Tom Verducci has a nice long profile of Earl Weaver in the current edition of SI:
As we are watching this 21st-century game in Fort Lauderdale, I ask Weaver if he has ever heard of moneyball.
“Moneyball?” he says, bewildered. “No.”
I tell him it’s shorthand for how Oakland gained a competitive edge by understanding, among many other things, the value of on-base percentage. “Ohhhhh, wait … a … minute!” Weaver bellows. “That was my favorite right there, on-base percentage! Don Buford wasn’t getting to play under Hank Bauer [Weaver’s predecessor]. He’d get in a ball game every now and then and feel like he had to get three or four hits. I told Buford, ‘I’m willing to play you as long as you have a .400 on-base percentage.’ All of a sudden he becomes a regular, and he’s walking a hundred times and hitting right around .300.” Buford had played 669 career games before Weaver was named Orioles manager on July 11, 1968. His OBP was .335. He played 617 games over the rest of his career, all for Weaver. His OBP under Weaver was .388.
Before Moneyball, before Beane, before Bill James—but not quite before Copernicus—Weaver, a white-haired gnome who never played a day of major league baseball, knew what worked. The most recent generation of general managers, armed with their computer printouts and Ivy League–educated assistants, all channel something from the Earl of Baltimore.
“I’ll tell you one thing he did that we all learned from,” Red Sox general manager Theo Epstein says. “He would develop arms on the big league level by bringing up a young pitcher and putting him in the bullpen, mostly out of long relief. Once he got some experience he could move into the rotation. The Twins did it with [Johan] Santana to perfection.”
The amusing part about Moneyball is what the MSM thinks are its main tenets have been advanced by baseball men since the game began. "A walk is as good as a hit" is probably as old as the game itself. Earl Weaver was pro-walk and power and anti-SB and small ball long before Billy Beane.
[0] I watch that clip every few months, and it makes me laugh every time. Meanwhile, this catches the eye:
And Allen Roth was all about those philosophies when he was the statistician for the Brooklyn Dodgers years before Weaver.
[3] I had heard or read someplace that the Dodgers basically invented OBP as an evaluation tool, back in the 40s or 50s.
[1] And as william implies, the funniest part of all is that Moneyball wasn't about OBP and power and not stealing and anti-small ball at all. It was about finding market inefficiencies and exploiting them to Oakland's advantage, because Oakland had fewer resources to work with.
That was the genius of Moneyball, not that OBP was good. It was nice to have OBP is good become widely known, though.

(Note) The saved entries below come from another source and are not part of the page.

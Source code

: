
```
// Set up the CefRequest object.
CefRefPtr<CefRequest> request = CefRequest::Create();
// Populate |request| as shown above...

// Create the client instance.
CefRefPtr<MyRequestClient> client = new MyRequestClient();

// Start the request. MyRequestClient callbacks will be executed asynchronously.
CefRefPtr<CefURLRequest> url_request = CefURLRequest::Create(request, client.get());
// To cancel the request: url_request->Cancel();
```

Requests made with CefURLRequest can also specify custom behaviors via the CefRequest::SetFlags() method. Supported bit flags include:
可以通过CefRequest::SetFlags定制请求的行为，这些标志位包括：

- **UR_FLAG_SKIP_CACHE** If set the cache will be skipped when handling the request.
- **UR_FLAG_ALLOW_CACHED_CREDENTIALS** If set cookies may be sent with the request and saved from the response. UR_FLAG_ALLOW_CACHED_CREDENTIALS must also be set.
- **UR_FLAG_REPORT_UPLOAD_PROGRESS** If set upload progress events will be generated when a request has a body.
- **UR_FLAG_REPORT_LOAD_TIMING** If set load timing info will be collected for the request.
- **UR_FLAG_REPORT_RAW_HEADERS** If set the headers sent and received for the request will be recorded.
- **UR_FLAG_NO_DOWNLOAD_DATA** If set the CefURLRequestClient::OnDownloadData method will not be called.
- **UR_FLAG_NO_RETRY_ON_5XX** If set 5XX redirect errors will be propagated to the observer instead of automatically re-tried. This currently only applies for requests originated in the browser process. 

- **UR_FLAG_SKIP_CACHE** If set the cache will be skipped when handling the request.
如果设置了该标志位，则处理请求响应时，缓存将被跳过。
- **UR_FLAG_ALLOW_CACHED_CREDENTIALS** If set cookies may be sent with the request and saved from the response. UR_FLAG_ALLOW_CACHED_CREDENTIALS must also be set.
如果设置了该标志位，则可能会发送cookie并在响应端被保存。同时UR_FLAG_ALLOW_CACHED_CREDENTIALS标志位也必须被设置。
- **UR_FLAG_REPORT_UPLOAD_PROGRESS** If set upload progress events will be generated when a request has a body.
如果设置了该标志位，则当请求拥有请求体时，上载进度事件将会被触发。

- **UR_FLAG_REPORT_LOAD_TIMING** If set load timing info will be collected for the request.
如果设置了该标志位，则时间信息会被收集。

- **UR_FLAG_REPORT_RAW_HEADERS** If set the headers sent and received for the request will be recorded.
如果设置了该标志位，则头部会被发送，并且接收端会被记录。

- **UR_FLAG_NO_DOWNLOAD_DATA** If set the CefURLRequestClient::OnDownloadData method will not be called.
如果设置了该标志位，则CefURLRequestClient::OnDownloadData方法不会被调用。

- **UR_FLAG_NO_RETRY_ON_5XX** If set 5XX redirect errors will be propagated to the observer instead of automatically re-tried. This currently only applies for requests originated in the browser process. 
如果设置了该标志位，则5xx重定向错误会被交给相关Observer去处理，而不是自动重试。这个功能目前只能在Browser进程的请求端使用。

monkeypants, check out "The Numbers Game," by Alan Schwartz. It's got a good history of Roth and the Dodgers.
[6] And I see from Wikipedia that Allen Roth was from Montreal!
[6] Among many other things. Not a great book, unfortunately, but well worth the read as it's a brief, but comprehensive history of more than a century of baseball statistics and analysis.
Branch Rickey (who hired Roth) and Earl Weaver are deities in the sabermetric community. I think one recent edition of the Baseball Prospectus annual quoted Branch Rickey in more than half the chapters.
One of the things I love about having Ken Singleton on the YES broadcasts, behind his smooth delivery and affable nature, is that he was/is an Earl Weaver man through and through. Walks and three-run homers . . .
Btw, Moneyball has been officially relegated to development hell...
Does anyone know who the umpire is in that clip? He's great.
Fantastic article, thanks for the link.
[9] Thankfully..would have been a terrible film..
[10] I just read in Verducci's article that it's Bill Haller.